* **Directions for this task**:
Down to the last line, transcribe the records verbatim and exclude the images.

* **Data supplied**:
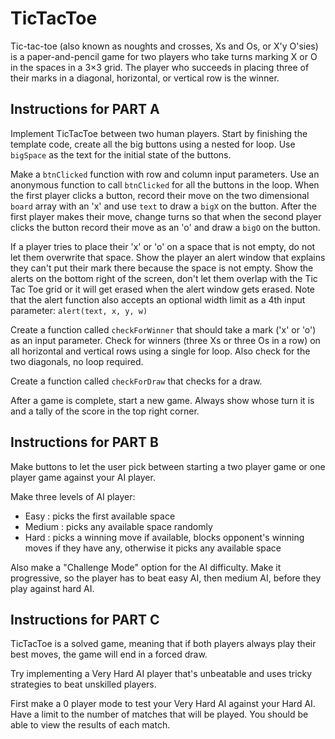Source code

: # TicTacToe

Tic-tac-toe (also known as noughts and crosses, Xs and Os, or X'y O'sies) is a paper-and-pencil game for two players who take turns marking X or O in the spaces in a 3×3 grid. The player who succeeds in placing three of their marks in a diagonal, horizontal, or vertical row is the winner.

## Instructions for PART A

Implement TicTacToe between two human players. Start by finishing the template code, create all the big buttons using a nested for loop. Use `bigSpace` as the text for the initial state of the buttons.

Make a `btnClicked` function with row and column input parameters. Use an anonymous function to call `btnClicked` for all the buttons in the loop. When the first player clicks a button, record their move on the two dimensional `board` array with an 'x' and use `text` to draw a `bigX` on the button. After the first player makes their move, change turns so that when the second player clicks the button record their move as an 'o' and draw a `bigO` on the button.

If a player tries to place their 'x' or 'o' on a space that is not empty, do not let them overwrite that space. Show the player an alert window that explains they can't put their mark there because the space is not empty. Show the alerts on the bottom right of the screen, don't let them overlap with the Tic Tac Toe grid or it will get erased when the alert window gets erased. Note that the alert function also accepts an optional width limit as a 4th input parameter: `alert(text, x, y, w)`

Create a function called `checkForWinner` that should take a mark ('x' or 'o') as an input parameter. Check for winners (three Xs or three Os in a row) on all horizontal and vertical rows using a single for loop. Also check for the two diagonals, no loop required.

Create a function called `checkForDraw` that checks for a draw.

After a game is complete, start a new game. Always show whose turn it is and a tally of the score in the top right corner.

## Instructions for PART B

Make buttons to let the user pick between starting a two player game or one player game against your AI player.

Make three levels of AI player:

- Easy : picks the first available space
- Medium : picks any available space randomly
- Hard : picks a winning move if available, blocks opponent's winning moves if they have any, otherwise it picks any available space

Also make a "Challenge Mode" option for the AI difficulty. Make it progressive, so the player has to beat easy AI, then medium AI, before they play against hard AI.

## Instructions for PART C

TicTacToe is a solved game, meaning that if both players always play their best moves, the game will end in a forced draw.

Try implementing a Very Hard AI player that's unbeatable and uses tricky strategies to beat unskilled players.

First make a 0 player mode to test your Very Hard AI against your Hard AI. Have a limit to the number of matches that will be played. You should be able to view the results of each match.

* **Task answer**:
Source code

: # TicTacToe

Tic-tac-toe (also known as noughts and crosses, Xs and Os, or X'y O'sies) is a paper-and-pencil game for two players who take turns marking X or O in the spaces in a 3×3 grid. The player who succeeds in placing three of their marks in a diagonal, horizontal, or vertical row is the winner.

## Instructions for PART A

Implement TicTacToe between two human players. Start by finishing the template code, create all the big buttons using a nested for loop. Use `bigSpace` as the text for the initial state of the buttons.

Make a `btnClicked` function with row and column input parameters. Use an anonymous function to call `btnClicked` for all the buttons in the loop. When the first player clicks a button, record their move on the two dimensional `board` array with an 'x' and use `text` to draw a `bigX` on the button. After the first player makes their move, change turns so that when the second player clicks the button record their move as an 'o' and draw a `bigO` on the button.

If a player tries to place their 'x' or 'o' on a space that is not empty, do not let them overwrite that space. Show the player an alert window that explains they can't put their mark there because the space is not empty. Show the alerts on the bottom right of the screen, don't let them overlap with the Tic Tac Toe grid or it will get erased when the alert window gets erased. Note that the alert function also accepts an optional width limit as a 4th input parameter: `alert(text, x, y, w)`

Create a function called `checkForWinner` that should take a mark ('x' or 'o') as an input parameter. Check for winners (three Xs or three Os in a row) on all horizontal and vertical rows using a single for loop. Also check for the two diagonals, no loop required.

Create a function called `checkForDraw` that checks for a draw.

After a game is complete, start a new game. Always show whose turn it is and a tally of the score in the top right corner.

## Instructions for PART B

Make buttons to let the user pick between starting a two player game or one player game against your AI player.

Make three levels of AI player:

- Easy : picks the first available space
- Medium : picks any available space randomly
- Hard : picks a winning move if available, blocks opponent's winning moves if they have any, otherwise it picks any available space

Also make a "Challenge Mode" option for the AI difficulty. Make it progressive, so the player has to beat easy AI, then medium AI, before they play against hard AI.

## Instructions for PART C

TicTacToe is a solved game, meaning that if both players always play their best moves, the game will end in a forced draw.

Try implementing a Very Hard AI player that's unbeatable and uses tricky strategies to beat unskilled players.

First make a 0 player mode to test your Very Hard AI against your Hard AI. Have a limit to the number of matches that will be played. You should be able to view the results of each match.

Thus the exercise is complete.